Squares

albert · Post by **albert** » Dec 20, 2018 1:26

@srvaldez

your optimized am code:

function md naked cdecl (byval a as ulongint , byval b as ulongint ) as ulongint
asm
mov r9, rdx
mov rax, rcx
cqo
idiv r9
mov rax, rdx
ret
end asm
end function

when you call the function , your
moving r9 with rdx , does rdx hold a or b?
moving rax with rcx , does rcx hold a or b?
then your moving rax with rdx , so rdx holds the answer...

Just wondering what regs are loaded with what values when you call the function...

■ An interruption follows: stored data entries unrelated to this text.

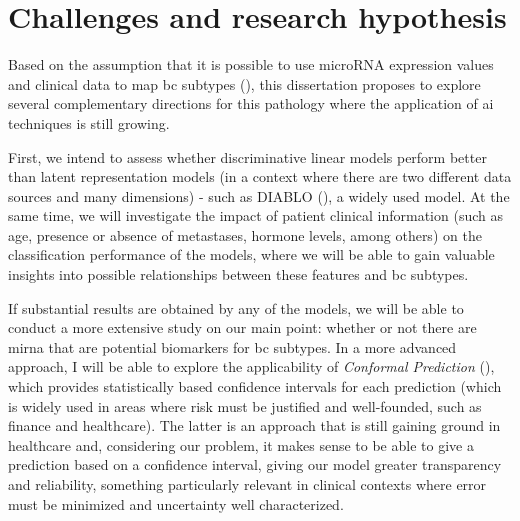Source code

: \section{Challenges and research hypothesis}
\label{sec:challenges+research-hypothesis}
Based on the assumption that it is possible to use microRNA expression values
and clinical data to map \gls{bc} subtypes
(\textcites{mirna_as_biomarkers_Ho2022}{mirnas_in_bc_Muñoz2023}), this dissertation
proposes to explore several complementary directions for this pathology where
the application of \gls{ai} techniques is still growing.

First, we intend to assess whether discriminative linear models perform better
than latent representation models (in a context where there are two different
data sources and many dimensions) - such as DIABLO
(\textcite{DIABLO_Singh2019}), a widely used model. At the same time, we will
investigate the impact of patient clinical information (such as age, presence
or absence of metastases, hormone levels, among others) on the classification
performance of the models, where we will be able to gain valuable insights into
possible relationships between these features and \gls{bc} subtypes.

If substantial results are obtained by any of the models, we will be able to
conduct a more extensive study on our main point: whether or not there are
\gls{mirna} that are potential biomarkers for \gls{bc} subtypes. In a more
advanced approach, I will be able to explore the applicability of
\textit{Conformal Prediction}
(\textcite{conformal_prediction_Angelopoulos2023}), which provides
statistically based confidence intervals for each prediction (which is widely
used in areas where risk must be justified and well-founded, such as finance
and healthcare). The latter is an approach that is still gaining ground in
healthcare and, considering our problem, it makes sense to be able to give a
prediction based on a confidence interval, giving our model greater
transparency and reliability, something particularly relevant in clinical
contexts where error must be minimized and uncertainty well characterized.

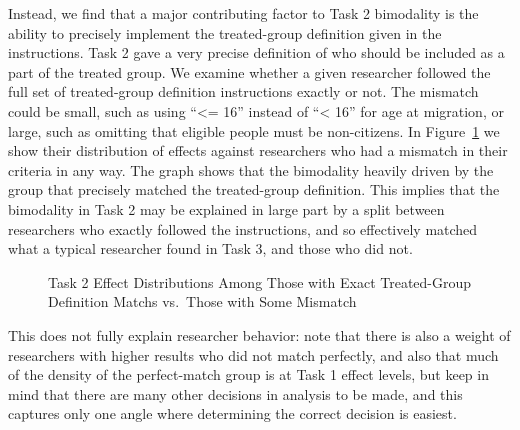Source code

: \documentclass[
  letterpaper,
  DIV=11,
  numbers=noendperiod]{scrartcl}
\begin{document}
Instead, we find that a major contributing factor to Task 2 bimodality
is the ability to precisely implement the treated-group definition given
in the instructions. Task 2 gave a very precise definition of who should
be included as a part of the treated group. We examine whether a given
researcher followed the full set of treated-group definition
instructions exactly or not. The mismatch could be small, such as using
``\textless= 16'' instead of ``\textless{} 16'' for age at migration, or
large, such as omitting that eligible people must be non-citizens. In
Figure~\ref{fig-match-vs-mismatch} we show their distribution of effects
against researchers who had a mismatch in their criteria in any way. The
graph shows that the bimodality heavily driven by the group that
precisely matched the treated-group definition. This implies that the
bimodality in Task 2 may be explained in large part by a split between
researchers who exactly followed the instructions, and so effectively
matched what a typical researcher found in Task 3, and those who did
not.

\begin{figure}


\caption{\label{fig-match-vs-mismatch}Task 2 Effect Distributions Among
Those with Exact Treated-Group Definition Matchs vs.~Those with Some
Mismatch}

\end{figure}%

This does not fully explain researcher behavior: note that there is also
a weight of researchers with higher results who did not match perfectly,
and also that much of the density of the perfect-match group is at Task
1 effect levels, but keep in mind that there are many other decisions in
analysis to be made, and this captures only one angle where determining
the correct decision is easiest.
\end{document}
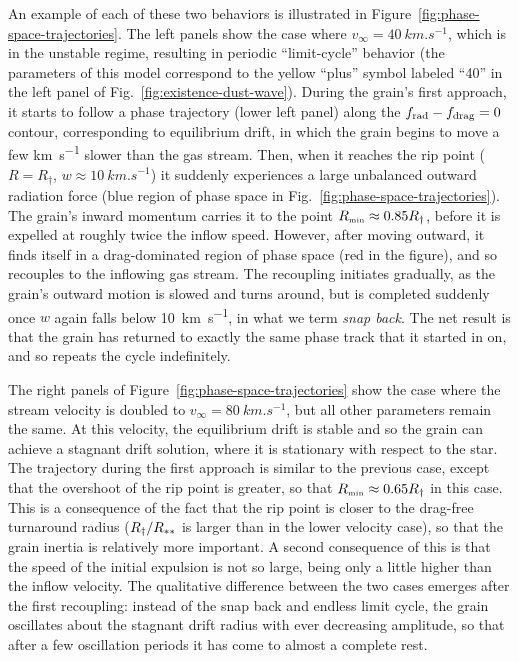 An example of each of these two behaviors is illustrated in
Figure~\ref{fig:phase-space-trajectories}.  The left panels show the
case where \(v_\infty = \SI{40}{km.s^{-1}}\), which is in the unstable
regime, resulting in periodic ``limit-cycle'' behavior (the parameters
of this model correspond to the yellow ``plus'' symbol labeled ``40''
in the left panel of Fig.~\ref{fig:existence-dust-wave}).  During the
grain's first approach, it starts to follow a phase trajectory (lower
left panel) along the \(f_{\text{rad}} - f_{\text{drag}} = 0\) contour, corresponding to
equilibrium drift, in which the grain begins to move a few
\si{km.s^{-1}} slower than the gas stream.  Then, when it reaches the
rip point (\(R = R_\dag\), \(w \approx \SI{10}{km.s^{-1}}\)) it suddenly
experiences a large unbalanced outward radiation force (blue region of
phase space in Fig.~\ref{fig:phase-space-trajectories}). The grain's
inward momentum carries it to the point \(R_{\scriptscriptstyle\text{min}} \approx 0.85 R_\dag\), before
it is expelled at roughly twice the inflow speed.  However, after
moving outward, it finds itself in a drag-dominated region of phase
space (red in the figure), and so recouples to the inflowing gas
stream.  The recoupling initiates gradually, as the grain's outward
motion is slowed and turns around, but is completed suddenly once
\(w\) again falls below \SI{10}{km.s^{-1}}, in what we term
\textit{snap back}. The net result is that the grain has returned to
exactly the same phase track that it started in on, and so repeats the
cycle indefinitely.

The right panels of Figure~\ref{fig:phase-space-trajectories} show the
case where the stream velocity is doubled to
\(v_\infty = \SI{80}{km.s^{-1}}\), but all other parameters remain the
same.  At this velocity, the equilibrium drift is stable and so the
grain can achieve a stagnant drift solution, where it is stationary
with respect to the star.  The trajectory during the first approach is
similar to the previous case, except that the overshoot of the rip
point is greater, so that \(R_{\scriptscriptstyle\text{min}} \approx 0.65 R_\dag\) in this case.  This is
a consequence of the fact that the rip point is closer to the
drag-free turnaround radius (\(R_\dag / R_{**}\) is larger than in
the lower velocity case), so that the grain inertia is relatively more
important.  A second consequence of this is that the speed of the
initial expulsion is not so large, being only a little higher than the
inflow velocity.  The qualitative difference between the two cases
emerges after the first recoupling: instead of the snap back and
endless limit cycle, the grain oscillates about the stagnant drift
radius with ever decreasing amplitude, so that after a few oscillation
periods it has come to almost a complete rest.

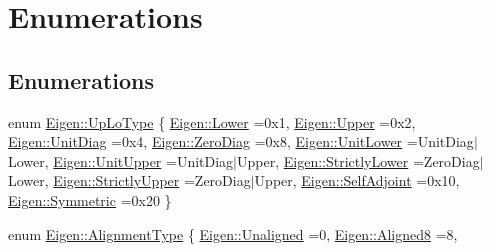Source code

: \hypertarget{group__enums}{}\section{Enumerations}
\label{group__enums}
\subsection*{Enumerations}
\begin{DoxyCompactItemize}
\item 
enum \mbox{\hyperlink{group__enums_ga39e3366ff5554d731e7dc8bb642f83cd}{Eigen\+::\+Up\+Lo\+Type}} \{ \newline
\mbox{\hyperlink{group__enums_gga39e3366ff5554d731e7dc8bb642f83cdaf581029282d421eee5aae14238c6f749}{Eigen\+::\+Lower}} =0x1, 
\mbox{\hyperlink{group__enums_gga39e3366ff5554d731e7dc8bb642f83cdafca2ccebb604f171656deb53e8c083c1}{Eigen\+::\+Upper}} =0x2, 
\mbox{\hyperlink{group__enums_gga39e3366ff5554d731e7dc8bb642f83cda2ef430bff6cc12c2d1e0ef01b95f7ff3}{Eigen\+::\+Unit\+Diag}} =0x4, 
\mbox{\hyperlink{group__enums_gga39e3366ff5554d731e7dc8bb642f83cdac4dc554a61510151ddd5bafaf6040223}{Eigen\+::\+Zero\+Diag}} =0x8, 
\newline
\mbox{\hyperlink{group__enums_gga39e3366ff5554d731e7dc8bb642f83cda8f40b928c10a71ba03e5f75ad2a72fda}{Eigen\+::\+Unit\+Lower}} =Unit\+Diag$\vert$\+Lower, 
\mbox{\hyperlink{group__enums_gga39e3366ff5554d731e7dc8bb642f83cdadd28224d7ea92689930be73c1b50b0ad}{Eigen\+::\+Unit\+Upper}} =Unit\+Diag$\vert$\+Upper, 
\mbox{\hyperlink{group__enums_gga39e3366ff5554d731e7dc8bb642f83cda2424988b6fca98be70b595632753ba81}{Eigen\+::\+Strictly\+Lower}} =Zero\+Diag$\vert$\+Lower, 
\mbox{\hyperlink{group__enums_gga39e3366ff5554d731e7dc8bb642f83cda7b37877e0b9b0df28c9c2b669a633265}{Eigen\+::\+Strictly\+Upper}} =Zero\+Diag$\vert$\+Upper, 
\newline
\mbox{\hyperlink{group__enums_gga39e3366ff5554d731e7dc8bb642f83cdacf9ccb2016f8b9c0f3268f05a1e75821}{Eigen\+::\+Self\+Adjoint}} =0x10, 
\mbox{\hyperlink{group__enums_gga39e3366ff5554d731e7dc8bb642f83cdad5381b2d1c8973a08303c94e7da02333}{Eigen\+::\+Symmetric}} =0x20
 \}
\item 
enum \mbox{\hyperlink{group__enums_ga45fe06e29902b7a2773de05ba27b47a1}{Eigen\+::\+Alignment\+Type}} \{ \newline
\mbox{\hyperlink{group__enums_gga45fe06e29902b7a2773de05ba27b47a1a4e19dd09d5ff42295ba1d72d12a46686}{Eigen\+::\+Unaligned}} =0, 
\mbox{\hyperlink{group__enums_gga45fe06e29902b7a2773de05ba27b47a1a9d99d7a9ff1da5c949bec22733bfba14}{Eigen\+::\+Aligned8}} =8, 

\end{DoxyCompactItemize}
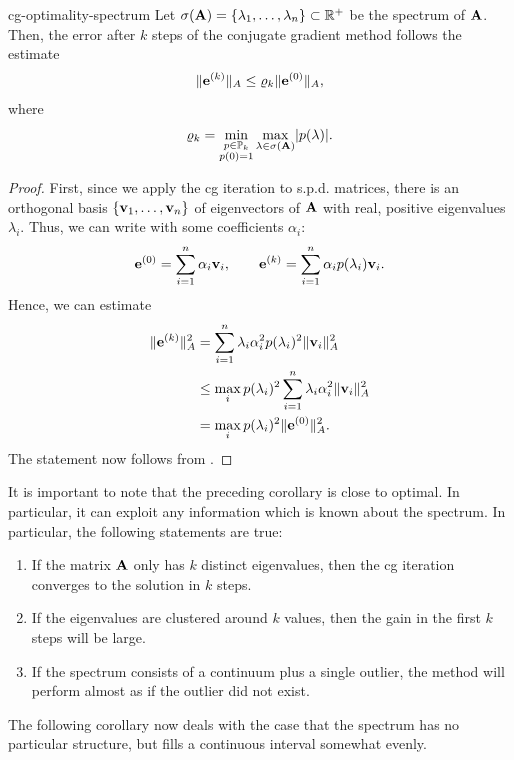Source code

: \begin{Corollary}{cg-optimality-spectrum}
  Let $\sigma(\mathbf A) = \{\lambda_1,\dots,\lambda_n\} \subset \mathbb R^+$ be
  the spectrum of $\mathbf A$. Then, the error after $k$ steps of the
  conjugate gradient method follows the estimate
  \begin{gather}
    \lVert\mathbf e^{(k)}\rVert_A \le \varrho_k \lVert\mathbf e^{(0)}\rVert_A,
  \end{gather}
  where
  \begin{gather}
    \varrho_k = \min_{\substack{p\in\mathbb P_k\\p(0) = 1}} \max_{\lambda\in\sigma(\mathbf A)} \lvert p(\lambda)\rvert.
  \end{gather}
\end{Corollary}

\begin{proof}
  First, since we apply the cg iteration to s.p.d. matrices, there is
  an orthogonal basis $\{\mathbf v_1,\dots,\mathbf v_n\}$ of eigenvectors of
  $\mathbf A$ with real, positive eigenvalues $\lambda_i$. Thus, we can
  write with some coefficients $\alpha_i$:
  \begin{gather}
    \mathbf e^{(0)} = \sum_{i=1}^n \alpha_i \mathbf v_i,
    \qquad
    \mathbf e^{(k)} = \sum_{i=1}^n \alpha_i p(\lambda_i) \mathbf v_i.    
  \end{gather}
  Hence, we can estimate
  \begin{align}
    \lVert\mathbf e^{(k)}\rVert_A^2
    &= \sum_{i=1}^n \lambda_i\alpha_i^2 p(\lambda_i)^2 \lVert\mathbf v_i\rVert_A^2\\
    & \le \max_i p(\lambda_i)^2 \sum_{i=1}^n \lambda_i\alpha_i^2\lVert\mathbf v_i\rVert_A^2\\
    &= \max_i p(\lambda_i)^2 \lVert\mathbf e^{(0)}\rVert_A^2.
  \end{align}
  The statement now follows from .
\end{proof}

\begin{remark}
  It is important to note that the preceding corollary is close to
  optimal. In particular, it can exploit any information which is
  known about the spectrum. In particular, the following statements are true:
  \begin{enumerate}
  \item If the matrix $\mathbf A$ only has $k$ distinct eigenvalues, then
    the cg iteration converges to the solution in $k$ steps.
  \item If the eigenvalues are clustered around $k$ values, then the
    gain in the first $k$ steps will be large.
  \item If the spectrum consists of a continuum plus a single outlier,
    the method will perform almost as if the outlier did not exist.
  \end{enumerate}
  The following corollary now deals with the case that the spectrum
  has no particular structure, but fills a continuous interval
  somewhat evenly.
\end{remark}

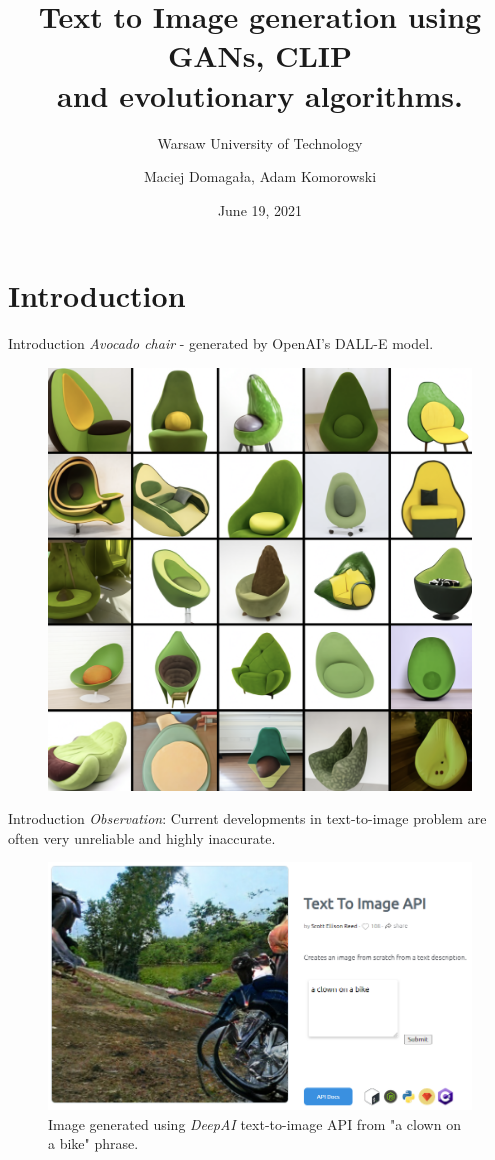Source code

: \documentclass[t]{beamer}
\title{Text to Image generation using GANs,  CLIP  \\ and evolutionary algorithms.}
\subtitle{Warsaw University of Technology}
\author{Maciej Domagała, Adam Komorowski}
\date{June 19, 2021}
\begin{document}
\begin{frame}
\titlepage
\end{frame}

\section{Introduction}

\begin{frame}{Introduction}
\textit{Avocado chair} - generated by OpenAI's DALL-E model.
\begin{figure}[ht!]
    \centering
    \includegraphics[scale=0.2]{dalle_avocado.png}
\end{figure} 
\end{frame}

\begin{frame}{Introduction}
\textit{Observation}: \newline
Current developments in text-to-image problem are often very unreliable and highly inaccurate.
\begin{figure}[ht!]
    \centering
    \includegraphics[scale=0.2]{deepai.PNG}
    \caption{Image generated using \textit{DeepAI} text-to-image API from "a clown on a
bike" phrase.}
\end{figure} 
\end{frame}
\end{document}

srvaldez · Post by **srvaldez** » Dec 20, 2018 1:35

albert, rdx holds b but since the cqo instruction will wipeout rdx it's saved to the register R9
the register RCX holds a, but a needs to be in RAX to perform the division
after the instruction idiv R9, RAX holds the quotient and RDX the remainder
moving RDX to RAX is because RAX returns the function result, it's like mov [Function],RDX

albert · Post by **albert** » Dec 20, 2018 1:41

@srvaldez

Okay , so when you call the function
rdx = b and rcx = a

Thank you for explaining it to me!

srvaldez · Post by **srvaldez** » Dec 20, 2018 2:28

@albert
I made a big mistake, I used idiv when I should have used div, idiv is for signed integers and div for unsigned integers
here's the corrected code

Code: Select all

'' first integer argument  RCX
'' second integer argument RDX
'' third integer argument  R8
'' fourth integer argument R9
function md naked cdecl (byval a as ulongint , byval b as ulongint ) as ulongint
	asm
		mov		r9, rdx ''save value of b, because cqo will clobber it
		mov		rax, rcx''move value of a into rax
		xor		edx, edx
		div		r9		''div a,b
		mov     rax, rdx''move remainder into rax
		ret
	end asm
end function

function qr naked cdecl (byval a as ulongint , byval b as ulongint, byref r as ulongint ) as ulongint
	asm
		mov		r9, rdx ''save value of b, because cqo will clobber it
		mov		rax, rcx''move value of a into rax
		xor		edx, edx
		div		r9		''div a,b
		mov		[r8], rdx''move remainder into r
		ret				'' quotient in rax
	end asm
end function

#macro qr_macro(a , b, q, r )
	asm
		mov     rcx, [b]''move value of b into rcx
		mov     rax, [a]''move value of a into rax
		xor		edx, edx
		div		rcx     ''div a,b
		mov     [r], rdx''move remainder into r
		mov     [q], rax''move quotient into q
	end asm
#endmacro

dim as ulongint a, b, q, r
  
a=18446744073709551615
b=4
qr_macro(a,b,q,r)
print q,r
q=qr(a,b,r)
print q,r
q=qr(18446744073709551615,4,r)
print q,r
print a\b,a mod b

albert · Post by **albert** » Dec 20, 2018 2:35

@srvalddez , thanks!

@Dodicat

I did a comparison code.. with Geany IDE -gen GCC -w all -O 3 ...
Here's the results....

I left out srvaldez's code because it was running way slower , he needs to make it inline ASM....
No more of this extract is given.